The centre of Albanian settlement remained the Mat River. In 1079, the Albanians were recorded further south in the valley of the Shkumbin River. The Shkumbin, a 181 km long river that lies near the old Via Egnatia, is approximately the boundary of the primary dialect division for Albanian, Tosk and Gheg. The characteristics of Tosk and Gheg in the treatment of the native words and loanwords from other languages are evidence that the dialectal split preceded the Slavic migrations to the Balkans, which means that in that period (the 5th to 6th centuries AD), Albanians were occupying nearly the same area around the Shkumbin river, which straddled the Jireček Line.

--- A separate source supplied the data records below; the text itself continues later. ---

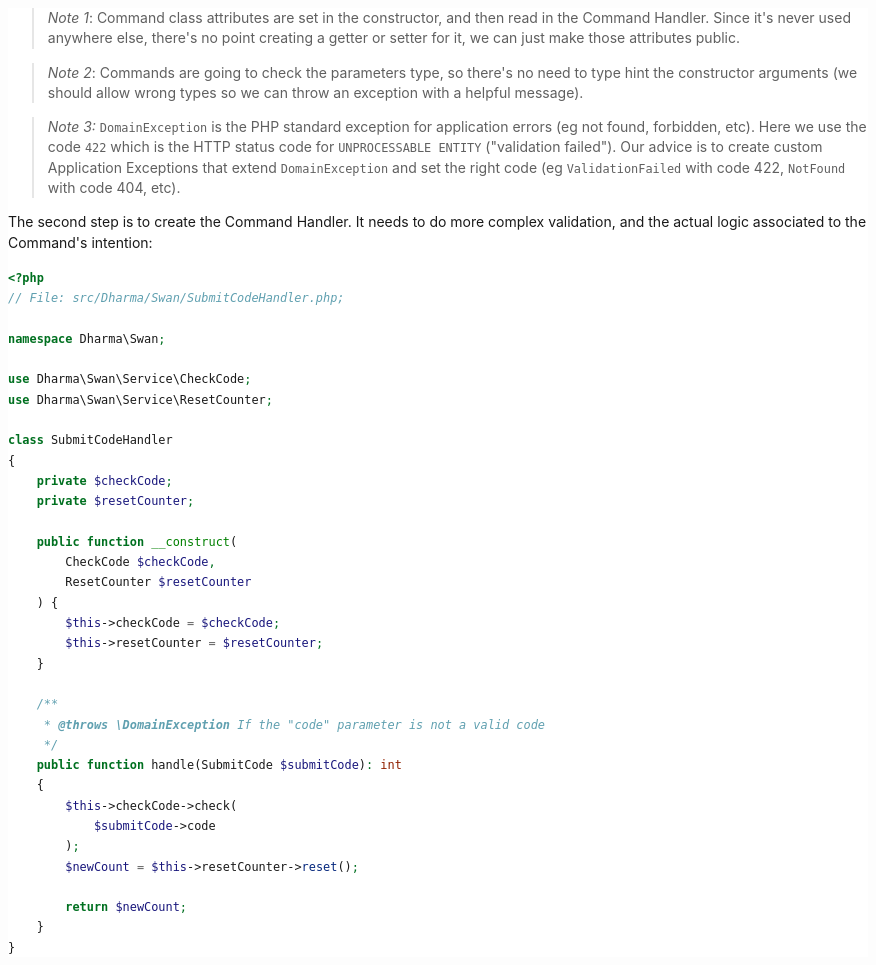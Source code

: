> _Note 1_: Command class attributes are set in the constructor, and then read
> in the Command Handler. Since it's never used anywhere else, there's no point
> creating a getter or setter for it, we can just make those attributes public.

> _Note 2_: Commands are going to check the parameters type, so there's no need
> to type hint the constructor arguments (we should allow wrong types so we can
> throw an exception with a helpful message).

> _Note 3:_ `DomainException` is the PHP standard exception for application
> errors (eg not found, forbidden, etc). Here we use the code `422` which is
> the HTTP status code for `UNPROCESSABLE ENTITY` ("validation failed").
> Our advice is to create custom Application Exceptions that extend
> `DomainException` and set the right code (eg `ValidationFailed` with code 422,
> `NotFound` with code 404, etc).

The second step is to create the Command Handler. It needs to do more complex
validation, and the actual logic associated to the Command's intention:

```php
<?php
// File: src/Dharma/Swan/SubmitCodeHandler.php;

namespace Dharma\Swan;

use Dharma\Swan\Service\CheckCode;
use Dharma\Swan\Service\ResetCounter;

class SubmitCodeHandler
{
    private $checkCode;
    private $resetCounter;

    public function __construct(
        CheckCode $checkCode,
        ResetCounter $resetCounter
    ) {
        $this->checkCode = $checkCode;
        $this->resetCounter = $resetCounter;
    }

    /**
     * @throws \DomainException If the "code" parameter is not a valid code
     */
    public function handle(SubmitCode $submitCode): int
    {
        $this->checkCode->check(
            $submitCode->code
        );
        $newCount = $this->resetCounter->reset();

        return $newCount;
    }
}
```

References to the existence of Albanian as a distinct language survive from the 14th century, but they failed to cite specific words. The oldest surviving documents written in Albanian are the "formula e pagëzimit" (Baptismal formula), Un'te paghesont' pr'emenit t'Atit e t'Birit e t'Spertit Senit. ("I baptize thee in the name of the Father, and the Son, and the Holy Spirit") recorded by Pal Engjelli, Bishop of Durrës in 1462 in the Gheg dialect, and some New Testament verses from that period.

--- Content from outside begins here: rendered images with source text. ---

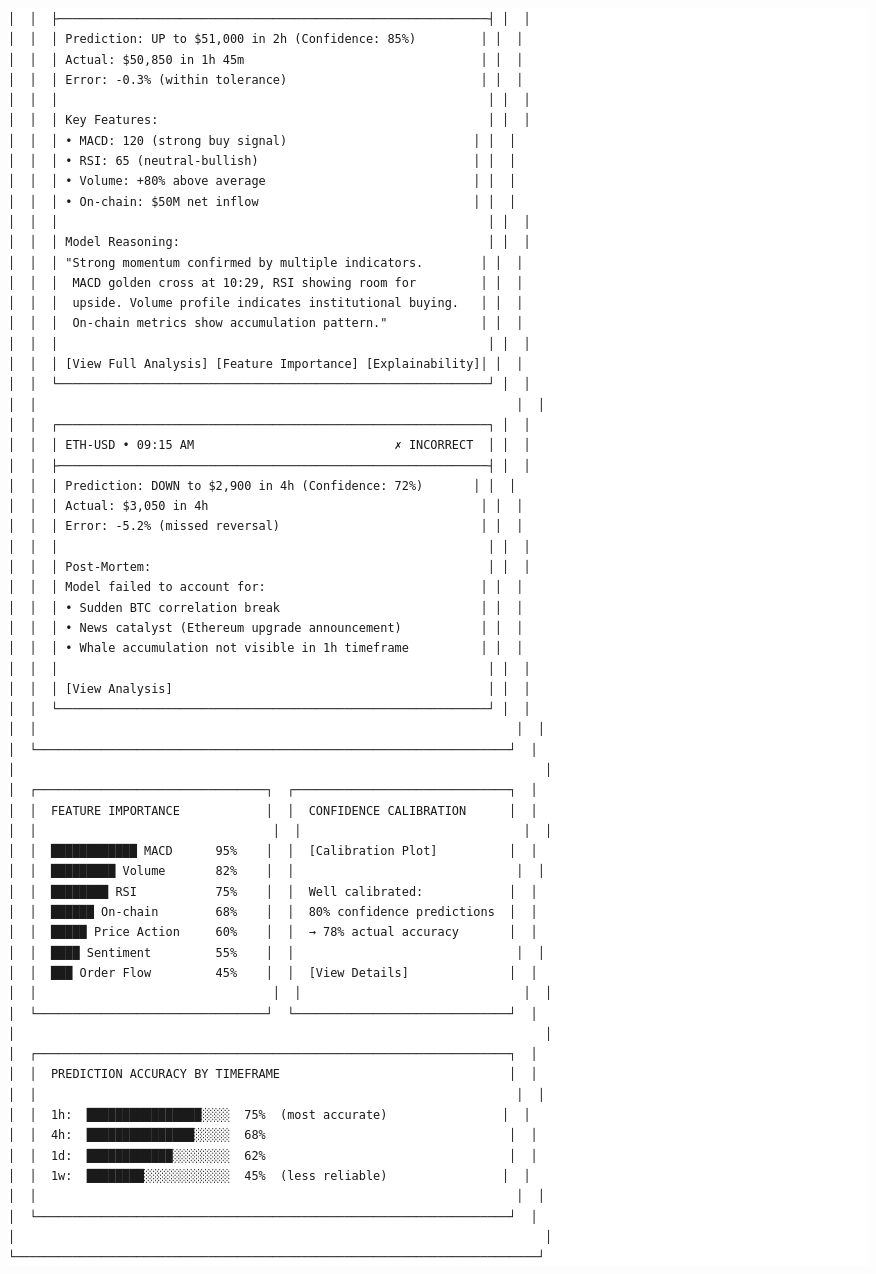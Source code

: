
 ```
│  │  ├────────────────────────────────────────────────────────────┤ │  │
│  │  │ Prediction: UP to $51,000 in 2h (Confidence: 85%)         │ │  │
│  │  │ Actual: $50,850 in 1h 45m                                 │ │  │
│  │  │ Error: -0.3% (within tolerance)                           │ │  │
│  │  │                                                            │ │  │
│  │  │ Key Features:                                              │ │  │
│  │  │ • MACD: 120 (strong buy signal)                          │ │  │
│  │  │ • RSI: 65 (neutral-bullish)                              │ │  │
│  │  │ • Volume: +80% above average                             │ │  │
│  │  │ • On-chain: $50M net inflow                              │ │  │
│  │  │                                                            │ │  │
│  │  │ Model Reasoning:                                           │ │  │
│  │  │ "Strong momentum confirmed by multiple indicators.        │ │  │
│  │  │  MACD golden cross at 10:29, RSI showing room for         │ │  │
│  │  │  upside. Volume profile indicates institutional buying.   │ │  │
│  │  │  On-chain metrics show accumulation pattern."             │ │  │
│  │  │                                                            │ │  │
│  │  │ [View Full Analysis] [Feature Importance] [Explainability]│ │  │
│  │  └────────────────────────────────────────────────────────────┘ │  │
│  │                                                                   │  │
│  │  ┌────────────────────────────────────────────────────────────┐ │  │
│  │  │ ETH-USD • 09:15 AM                            ✗ INCORRECT  │ │  │
│  │  ├────────────────────────────────────────────────────────────┤ │  │
│  │  │ Prediction: DOWN to $2,900 in 4h (Confidence: 72%)       │ │  │
│  │  │ Actual: $3,050 in 4h                                      │ │  │
│  │  │ Error: -5.2% (missed reversal)                            │ │  │
│  │  │                                                            │ │  │
│  │  │ Post-Mortem:                                               │ │  │
│  │  │ Model failed to account for:                              │ │  │
│  │  │ • Sudden BTC correlation break                            │ │  │
│  │  │ • News catalyst (Ethereum upgrade announcement)           │ │  │
│  │  │ • Whale accumulation not visible in 1h timeframe          │ │  │
│  │  │                                                            │ │  │
│  │  │ [View Analysis]                                            │ │  │
│  │  └────────────────────────────────────────────────────────────┘ │  │
│  │                                                                   │  │
│  └──────────────────────────────────────────────────────────────────┘  │
│                                                                          │
│  ┌────────────────────────────────┐  ┌──────────────────────────────┐  │
│  │  FEATURE IMPORTANCE            │  │  CONFIDENCE CALIBRATION      │  │
│  │                                 │  │                               │  │
│  │  ████████████ MACD      95%    │  │  [Calibration Plot]          │  │
│  │  █████████ Volume       82%    │  │                               │  │
│  │  ████████ RSI           75%    │  │  Well calibrated:            │  │
│  │  ██████ On-chain        68%    │  │  80% confidence predictions  │  │
│  │  █████ Price Action     60%    │  │  → 78% actual accuracy       │  │
│  │  ████ Sentiment         55%    │  │                               │  │
│  │  ███ Order Flow         45%    │  │  [View Details]              │  │
│  │                                 │  │                               │  │
│  └────────────────────────────────┘  └──────────────────────────────┘  │
│                                                                          │
│  ┌──────────────────────────────────────────────────────────────────┐  │
│  │  PREDICTION ACCURACY BY TIMEFRAME                                │  │
│  │                                                                   │  │
│  │  1h:  ████████████████░░░░  75%  (most accurate)                │  │
│  │  4h:  ███████████████░░░░░  68%                                  │  │
│  │  1d:  ████████████░░░░░░░░  62%                                  │  │
│  │  1w:  ████████░░░░░░░░░░░░  45%  (less reliable)                │  │
│  │                                                                   │  │
│  └──────────────────────────────────────────────────────────────────┘  │
│                                                                          │
└─────────────────────────────────────────────────────────────────────────┘
```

The linguists Stefan Schumacher and Joachim Matzinger (University of Vienna) assert that the first literary records of Albanian date from the 16th century.

One of the earliest Albanian dictionaries was written in 1693; it was the Italian manuscript Pratichae Schrivaneschae authored by the Montenegrin sea captain Julije Balović and includes a multilingual dictionary of hundreds of the most frequently used words in everyday life in Italian, Slavic, Greek, Albanian, and Turkish.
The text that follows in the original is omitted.